Search the records for the word "Aula" and copy every line in which it occurs.

(Beginning of Data to use)

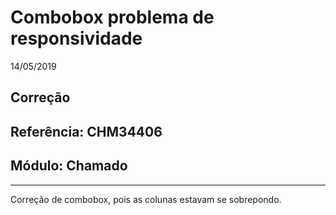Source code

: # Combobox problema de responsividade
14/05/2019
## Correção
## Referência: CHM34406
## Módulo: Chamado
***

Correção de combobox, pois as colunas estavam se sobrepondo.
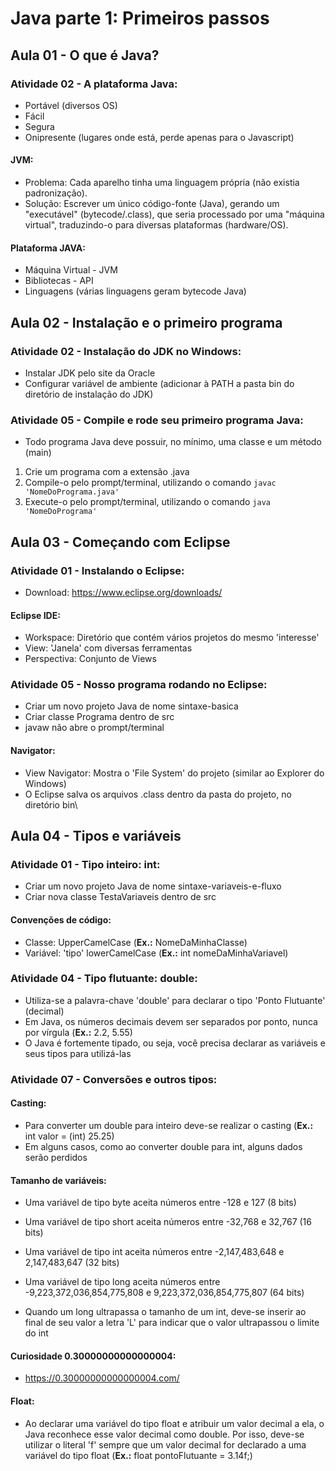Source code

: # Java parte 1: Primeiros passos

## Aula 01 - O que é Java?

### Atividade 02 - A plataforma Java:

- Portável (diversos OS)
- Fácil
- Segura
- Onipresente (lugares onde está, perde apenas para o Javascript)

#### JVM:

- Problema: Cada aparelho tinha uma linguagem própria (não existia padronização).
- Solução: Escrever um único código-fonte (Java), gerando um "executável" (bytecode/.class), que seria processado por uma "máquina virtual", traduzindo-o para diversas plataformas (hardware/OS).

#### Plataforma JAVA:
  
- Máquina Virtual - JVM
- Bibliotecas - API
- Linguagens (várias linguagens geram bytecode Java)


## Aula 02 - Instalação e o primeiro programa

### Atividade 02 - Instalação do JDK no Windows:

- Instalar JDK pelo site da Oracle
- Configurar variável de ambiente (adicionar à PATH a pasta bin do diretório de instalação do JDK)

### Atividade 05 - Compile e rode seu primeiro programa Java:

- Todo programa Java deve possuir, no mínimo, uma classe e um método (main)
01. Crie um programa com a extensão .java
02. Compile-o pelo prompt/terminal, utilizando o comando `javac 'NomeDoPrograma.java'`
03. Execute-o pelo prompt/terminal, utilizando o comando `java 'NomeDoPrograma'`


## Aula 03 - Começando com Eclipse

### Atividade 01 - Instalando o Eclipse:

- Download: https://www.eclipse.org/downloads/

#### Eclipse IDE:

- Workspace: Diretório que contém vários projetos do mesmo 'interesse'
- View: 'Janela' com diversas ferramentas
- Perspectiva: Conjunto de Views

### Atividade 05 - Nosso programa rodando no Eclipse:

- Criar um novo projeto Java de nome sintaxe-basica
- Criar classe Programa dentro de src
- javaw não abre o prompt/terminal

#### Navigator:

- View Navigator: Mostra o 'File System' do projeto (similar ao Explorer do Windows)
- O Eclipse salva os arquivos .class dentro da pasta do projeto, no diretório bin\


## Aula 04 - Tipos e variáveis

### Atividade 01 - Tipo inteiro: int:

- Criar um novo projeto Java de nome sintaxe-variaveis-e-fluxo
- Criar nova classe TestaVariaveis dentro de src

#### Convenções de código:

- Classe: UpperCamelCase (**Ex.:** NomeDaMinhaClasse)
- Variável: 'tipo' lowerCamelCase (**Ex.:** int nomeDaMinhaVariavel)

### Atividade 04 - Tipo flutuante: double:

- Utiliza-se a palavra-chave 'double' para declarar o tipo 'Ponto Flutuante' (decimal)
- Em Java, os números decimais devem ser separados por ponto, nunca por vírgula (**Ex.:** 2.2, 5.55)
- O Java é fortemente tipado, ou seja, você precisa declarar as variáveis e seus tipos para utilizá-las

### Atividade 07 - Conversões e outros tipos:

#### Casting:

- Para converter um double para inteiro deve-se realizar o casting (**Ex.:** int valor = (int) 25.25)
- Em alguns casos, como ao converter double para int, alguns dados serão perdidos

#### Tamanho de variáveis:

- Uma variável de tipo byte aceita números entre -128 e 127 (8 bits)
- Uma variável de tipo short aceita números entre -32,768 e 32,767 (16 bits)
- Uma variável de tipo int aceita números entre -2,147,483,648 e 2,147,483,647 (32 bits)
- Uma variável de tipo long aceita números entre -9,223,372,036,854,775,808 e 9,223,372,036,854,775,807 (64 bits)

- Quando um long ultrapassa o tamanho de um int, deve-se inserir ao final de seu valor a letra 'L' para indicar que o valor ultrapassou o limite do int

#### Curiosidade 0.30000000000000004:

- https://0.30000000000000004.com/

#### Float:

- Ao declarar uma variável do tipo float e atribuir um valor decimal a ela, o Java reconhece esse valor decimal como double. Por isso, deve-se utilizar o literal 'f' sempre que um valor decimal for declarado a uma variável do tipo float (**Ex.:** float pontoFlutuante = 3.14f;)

(End of Data to use)

### Answer:
## Aula 01 - O que é Java?
## Aula 02 - Instalação e o primeiro programa
## Aula 03 - Começando com Eclipse
## Aula 04 - Tipos e variáveis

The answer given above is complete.